What this task involves
The response must reproduce exactly every line of the material below holding the word "post".

===== Records supplied

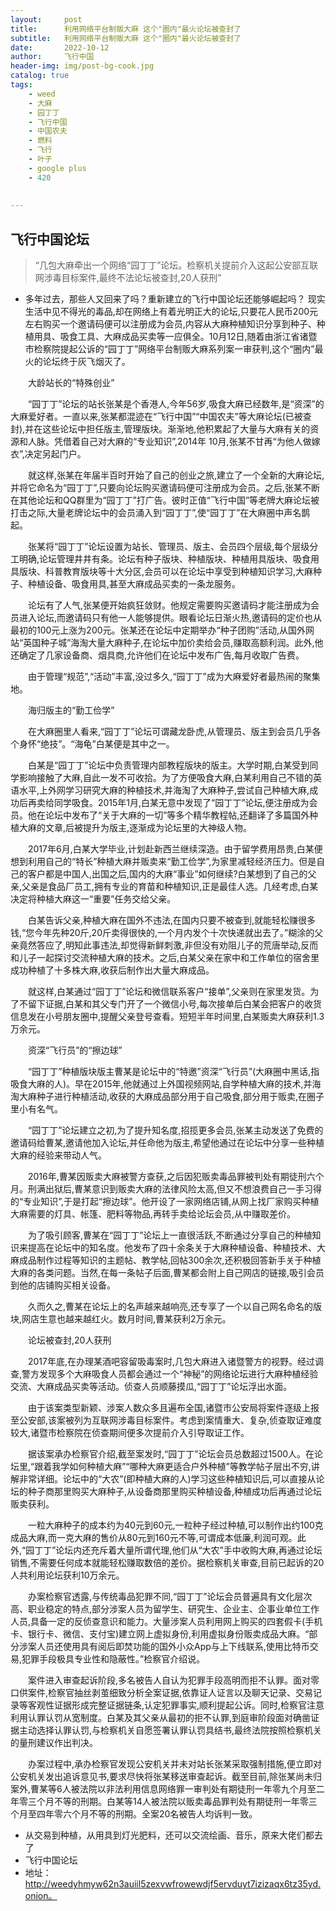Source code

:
 ```yaml
---
layout:     post
title:      利用网络平台制贩大麻 这个"圈内"最火论坛被查封了
subtitle:   利用网络平台制贩大麻 这个"圈内"最火论坛被查封了
date:       2022-10-12
author:     飞行中国
header-img: img/post-bg-cook.jpg
catalog: true
tags:
    - weed
    - 大麻
    - 园丁丁
    - 飞行中国
    - 中国农夫
    - 燃料
    - 飞行
    - 叶子
    - google plus
    - 420
    
    
---
```




## 飞行中国论坛

> “几包大麻牵出一个网络“园丁丁”论坛。检察机关提前介入这起公安部互联网涉毒目标案件,最终不法论坛被查封,20人获刑”

- 多年过去，那些人又回来了吗？重新建立的飞行中国论坛还能够崛起吗？
    现实生活中见不得光的毒品,却在网络上有着光明正大的论坛,只要花人民币200元左右购买一个邀请码便可以注册成为会员,内容从大麻种植知识分享到种子、种植用具、吸食工具、大麻成品买卖等一应俱全。10月12日,随着由浙江省诸暨市检察院提起公诉的“园丁丁”网络平台制贩大麻系列案一审获判,这个“圈内”最火的论坛终于灰飞烟灭了。 

　　大龄站长的“特殊创业” 

　　“园丁丁”论坛的站长张某是个香港人,今年56岁,吸食大麻已经数年,是“资深”的大麻爱好者。一直以来,张某都混迹在“飞行中国”“中国农夫”等大麻论坛(已被查封),并在这些论坛中担任版主,管理版块。渐渐地,他积累起了大量与大麻有关的资源和人脉。凭借着自己对大麻的“专业知识”,2014年 10月,张某不甘再“为他人做嫁衣”,决定另起门户。 

　　就这样,张某在年届半百时开始了自己的创业之旅,建立了一个全新的大麻论坛,并将它命名为“园丁丁”,只要向论坛购买邀请码便可注册成为会员。之后,张某不断在其他论坛和QQ群里为“园丁丁”打广告。彼时正值“飞行中国”等老牌大麻论坛被打击之际,大量老牌论坛中的会员涌入到“园丁丁”,使“园丁丁”在大麻圈中声名鹊起。 

　　张某将“园丁丁”论坛设置为站长、管理员、版主、会员四个层级,每个层级分工明确,论坛管理井井有条。论坛有种子版块、种植版块、种植用具版块、吸食用具版块、科普教育版块等十大分区,会员可以在论坛中享受到种植知识学习,大麻种子、种植设备、吸食用具,甚至大麻成品买卖的一条龙服务。 

　　论坛有了人气,张某便开始疯狂敛财。他规定需要购买邀请码才能注册成为会员进入论坛,而邀请码只有他一人能够提供。眼看论坛日渐火热,邀请码的定价也从最初的100元上涨为200元。张某还在论坛中定期举办“种子团购”活动,从国外网站“英国种子城”海淘大量大麻种子,在论坛中加价卖给会员,赚取高额利润。此外,他还确定了几家设备商、烟具商,允许他们在论坛中发布广告,每月收取广告费。 

　　由于管理“规范”,“活动”丰富,没过多久,“园丁丁”成为大麻爱好者最热闹的聚集地。 

　　海归版主的“勤工俭学” 

　　在大麻圈里人看来,“园丁丁”论坛可谓藏龙卧虎,从管理员、版主到会员几乎各个身怀“绝技”。“海龟”白某便是其中之一。 

　　白某是“园丁丁”论坛中负责管理内部教程版块的版主。大学时期,白某受到同学影响接触了大麻,自此一发不可收拾。为了方便吸食大麻,白某利用自己不错的英语水平,上外网学习研究大麻的种植技术,并海淘了大麻种子,尝试自己种植大麻,成功后再卖给同学吸食。2015年1月,白某无意中发现了“园丁丁”论坛,便注册成为会员。他在论坛中发布了“关于大麻的一切”等多个精华教程帖,还翻译了多篇国外种植大麻的文章,后被提升为版主,逐渐成为论坛里的大神级人物。 

　　2017年6月,白某大学毕业,计划赴新西兰继续深造。由于留学费用昂贵,白某便想到利用自己的“特长”种植大麻并贩卖来“勤工俭学”,为家里减轻经济压力。但是自己的客户都是中国人,出国之后,国内的大麻“事业”如何继续?白某想到了自己的父亲,父亲是食品厂员工,拥有专业的育苗和种植知识,正是最佳人选。几经考虑,白某决定将种植大麻这一“重要”任务交给父亲。 

　　白某告诉父亲,种植大麻在国外不违法,在国内只要不被查到,就能轻松赚很多钱,“您今年先种20斤,20斤卖得很快的,一个月内发个十次快递就出去了。”糊涂的父亲竟然答应了,明知此事违法,却觉得新鲜刺激,非但没有劝阻儿子的荒唐举动,反而和儿子一起探讨交流种植大麻的技术。之后,白某父亲在家中和工作单位的宿舍里成功种植了十多株大麻,收获后制作出大量大麻成品。 

　　就这样,白某通过“园丁丁”论坛和微信联系客户“接单”,父亲则在家里发货。为了不留下证据,白某和其父专门开了一个微信小号,每次接单后白某会把客户的收货信息发在小号朋友圈中,提醒父亲登号查看。短短半年时间里,白某贩卖大麻获利1.3万余元。 

　　资深“飞行员”的“擦边球” 

　　“园丁丁”种植版块版主曹某是论坛中的“特邀”资深“飞行员”(大麻圈中黑话,指吸食大麻的人)。早在2015年,他就通过上外国视频网站,自学种植大麻的技术,并海淘大麻种子进行种植活动,收获的大麻成品部分用于自己吸食,部分用于贩卖,在圈子里小有名气。 

　　“园丁丁”论坛建立之初,为了提升知名度,招揽更多会员,张某主动发送了免费的邀请码给曹某,邀请他加入论坛,并任命他为版主,希望他通过在论坛中分享一些种植大麻的经验来带动人气。 

　　2016年,曹某因贩卖大麻被警方查获,之后因犯贩卖毒品罪被判处有期徒刑六个月。刑满出狱后,曹某意识到贩卖大麻的法律风险太高,但又不想浪费自己一手习得的“专业知识”,于是打起“擦边球”。他开设了一家网络店铺,从网上找厂家购买种植大麻需要的灯具、帐篷、肥料等物品,再转手卖给论坛会员,从中赚取差价。 

　　为了吸引顾客,曹某在“园丁丁”论坛上一直很活跃,不断通过分享自己的种植知识来提高在论坛中的知名度。他发布了四十余条关于大麻种植设备、种植技术、大麻成品制作过程等知识的主题帖、教学帖,回帖300余次,还积极回答新手关于种植大麻的各类问题。当然,在每一条帖子后面,曹某都会附上自己网店的链接,吸引会员到他的店铺购买相关设备。 

　　久而久之,曹某在论坛上的名声越来越响亮,还专享了一个以自己网名命名的版块,网店生意也越来越红火。数月时间,曹某获利2万余元。 

　　论坛被查封,20人获刑 

　　2017年底,在办理某酒吧容留吸毒案时,几包大麻进入诸暨警方的视野。经过调查,警方发现多个大麻吸食人员都会通过一个“神秘”的网络论坛进行大麻种植经验交流、大麻成品买卖等活动。侦查人员顺藤摸瓜,“园丁丁”论坛浮出水面。 

　　由于该案类型新颖、涉案人数众多且遍布全国,诸暨市公安局将案件逐级上报至公安部,该案被列为互联网涉毒目标案件。考虑到案情重大、复杂,侦查取证难度较大,诸暨市检察院在侦查期间便多次提前介入引导取证工作。 

　　据该案承办检察官介绍,截至案发时,“园丁丁”论坛会员总数超过1500人。在论坛里,“跟着我学如何种植大麻”“哪种大麻更适合户外种植”等教学帖子层出不穷,讲解非常详细。论坛中的“大农”(即种植大麻的人)学习这些种植知识后,可以直接从论坛的种子商那里购买大麻种子,从设备商那里购买种植设备,种植成功后再通过论坛贩卖获利。 

　　一粒大麻种子的成本约为40元到60元,一粒种子经过种植,可以制作出约100克成品大麻,而一克大麻的售价从80元到160元不等,可谓成本低廉,利润可观。此外,“园丁丁”论坛内还充斥着大量所谓代理,他们从“大农”手中收购大麻,再通过论坛销售,不需要任何成本就能轻松赚取数倍的差价。据检察机关审查,目前已起诉的20人共利用论坛获利10万余元。 

　　办案检察官透露,与传统毒品犯罪不同,“园丁丁”论坛会员普遍具有文化层次高、职业稳定的特点,部分涉案人员为留学生、研究生、企业主、企事业单位工作人员,具备一定的反侦查意识和能力。大量涉案人员利用网上购买的四套假卡(手机卡、银行卡、微信、支付宝)建立网上虚拟身份,利用虚拟身份贩卖成品大麻。“部分涉案人员还使用具有阅后即焚功能的国外小众App与上下线联系,使用比特币交易,犯罪手段极具专业性和隐蔽性。”检察官介绍说。 

　　案件进入审查起诉阶段,多名被告人自认为犯罪手段高明而拒不认罪。面对零口供案件,检察官抽丝剥茧细致分析全案证据,依靠证人证言以及聊天记录、交易记录等客观性证据形成完整证据链条,认定犯罪事实,顺利提起公诉。同时,检察官注意利用认罪认罚从宽制度。白某及其父亲从最初的拒不认罪,到庭审阶段面对确凿证据主动选择认罪认罚,与检察机关自愿签署认罪认罚具结书,最终法院按照检察机关的量刑建议作出判决。 

　　办案过程中,承办检察官发现公安机关并未对站长张某采取强制措施,便立即对公安机关发出追诉意见书,要求尽快将张某移送审查起诉。截至目前,除张某尚未归案外,曹某等6人被法院以非法利用信息网络罪一审判处有期徒刑一年零九个月至二年零三个月不等的刑期。白某等14人被法院以贩卖毒品罪判处有期徒刑一年零三个月至四年零六个月不等的刑期。全案20名被告人均诉判一致。

- 从交易到种植，从用具到灯光肥料，还可以交流绘画、音乐，原来大佬们都去了
-  飞行中国论坛
- 地址：http://weedyhmyw62n3auiil5zexvwfrowewdjf5ervduyt7izizaqx6tz35yd.onion。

==========

Response box
layout:     post
header-img: img/post-bg-cook.jpg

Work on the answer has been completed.